Tutto era cominciato in maniera imprevista, con una caduta dalla bici durante un allenamento. «Mancavano poche settimane alla gara, ero negli ultimi giri. Sono caduto e ho rotto il casco», ha ricordato. Quell’incidente, che sembrava solo un imprevisto sportivo, ha aperto la strada a controlli medici che hanno cambiato la sua vita.
Luca Valentini durante l'intervista

Gli esami rivelarono due tumori al cervello: uno maligno e inoperabile, l’altro benigno ma rimosso solo in parte, al 95%. Era il 2023 quando i medici gli dissero che avrebbe avuto due anni di vita.
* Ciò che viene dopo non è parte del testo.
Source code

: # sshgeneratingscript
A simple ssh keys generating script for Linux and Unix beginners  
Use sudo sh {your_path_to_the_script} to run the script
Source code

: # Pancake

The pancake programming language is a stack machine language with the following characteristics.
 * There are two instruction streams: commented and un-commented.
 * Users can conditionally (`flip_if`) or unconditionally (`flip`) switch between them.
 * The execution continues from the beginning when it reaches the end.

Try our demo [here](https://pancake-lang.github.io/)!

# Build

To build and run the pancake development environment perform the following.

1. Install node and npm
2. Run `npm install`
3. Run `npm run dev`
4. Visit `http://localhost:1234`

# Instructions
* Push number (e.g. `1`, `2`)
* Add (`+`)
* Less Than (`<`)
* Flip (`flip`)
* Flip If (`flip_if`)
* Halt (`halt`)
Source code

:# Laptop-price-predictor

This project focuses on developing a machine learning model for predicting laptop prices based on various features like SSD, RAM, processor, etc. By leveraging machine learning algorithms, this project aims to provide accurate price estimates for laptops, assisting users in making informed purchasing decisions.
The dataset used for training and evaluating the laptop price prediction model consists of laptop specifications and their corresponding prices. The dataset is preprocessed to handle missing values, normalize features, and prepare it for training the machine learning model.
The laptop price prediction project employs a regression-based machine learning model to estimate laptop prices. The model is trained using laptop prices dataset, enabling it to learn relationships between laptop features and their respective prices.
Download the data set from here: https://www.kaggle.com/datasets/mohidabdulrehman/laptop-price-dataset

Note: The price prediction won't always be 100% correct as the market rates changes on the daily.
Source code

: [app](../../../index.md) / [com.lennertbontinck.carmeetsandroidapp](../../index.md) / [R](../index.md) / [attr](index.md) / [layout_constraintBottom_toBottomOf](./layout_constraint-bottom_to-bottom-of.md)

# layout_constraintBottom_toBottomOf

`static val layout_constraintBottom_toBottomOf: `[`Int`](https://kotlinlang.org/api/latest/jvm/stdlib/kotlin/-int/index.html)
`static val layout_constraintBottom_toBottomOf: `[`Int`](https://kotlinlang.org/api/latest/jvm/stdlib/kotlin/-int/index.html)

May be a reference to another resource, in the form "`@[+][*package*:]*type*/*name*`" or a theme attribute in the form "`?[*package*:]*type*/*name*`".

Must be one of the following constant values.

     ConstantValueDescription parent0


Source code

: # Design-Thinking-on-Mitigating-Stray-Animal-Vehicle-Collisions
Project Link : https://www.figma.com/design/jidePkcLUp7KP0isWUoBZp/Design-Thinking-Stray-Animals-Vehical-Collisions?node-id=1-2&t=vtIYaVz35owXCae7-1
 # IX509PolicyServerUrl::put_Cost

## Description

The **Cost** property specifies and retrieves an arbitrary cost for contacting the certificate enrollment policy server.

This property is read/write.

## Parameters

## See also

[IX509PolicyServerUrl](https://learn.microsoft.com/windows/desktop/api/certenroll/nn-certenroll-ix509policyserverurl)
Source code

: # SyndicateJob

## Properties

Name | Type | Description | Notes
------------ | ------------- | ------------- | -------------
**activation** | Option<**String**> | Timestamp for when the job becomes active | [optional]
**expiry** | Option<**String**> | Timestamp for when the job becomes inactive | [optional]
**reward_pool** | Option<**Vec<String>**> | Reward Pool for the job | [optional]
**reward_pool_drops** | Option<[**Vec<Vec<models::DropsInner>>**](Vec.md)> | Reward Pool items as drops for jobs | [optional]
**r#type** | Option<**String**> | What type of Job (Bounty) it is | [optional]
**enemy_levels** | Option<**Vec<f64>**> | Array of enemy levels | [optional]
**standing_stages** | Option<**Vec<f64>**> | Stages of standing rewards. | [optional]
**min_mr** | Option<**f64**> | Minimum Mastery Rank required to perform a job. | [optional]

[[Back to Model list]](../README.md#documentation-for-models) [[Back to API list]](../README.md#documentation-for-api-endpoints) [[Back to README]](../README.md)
Eppure, oggi nel 2025, Simone è ancora lì, a sorridere davanti alle telecamere e a raccontare la sua lotta. «Non è facile, ma io non mi arrendo», ha detto con fermezza. La parte residua del tumore benigno si è riattivata, ma accanto a lui c’è la moglie, che definisce «la mia vera forza», con cui affronta ogni giorno senza rassegnarsi.

Il dolore non lo ha chiuso in sé stesso: al contrario, lo ha spinto a condividere la sua esperienza. Da oltre due mesi racconta la sua quotidianità sui social, trasformandosi in un punto di riferimento per altri malati terminali. «Racconto la mia storia per chi si sente solo», ha spiegato, «e per dimostrare che anche con una diagnosi così, la vita può ancora avere senso». I suoi video, semplici ma autentici, hanno raggiunto migliaia di persone, raccogliendo commenti di gratitudine e incoraggiamento.

L’intervento a La Volta Buona non ha lasciato indifferenti. Non si è trattato solo di parlare di malattia, ma di mostrare come dignità e lucidità possano convivere con la sofferenza. Simone non forza l’ottimismo, ma ricorda che ogni giorno è un’occasione per scegliere come affrontare la vita.

Oggi non pedala più per tagliare un traguardo sportivo: corre per vivere, per lasciare un segno, per dare agli altri la forza che lui stesso ha trovato. La sua voce, calma e determinata, è la prova che anche nelle condizioni più dure può esserci spazio per resistenza, significato e speranza.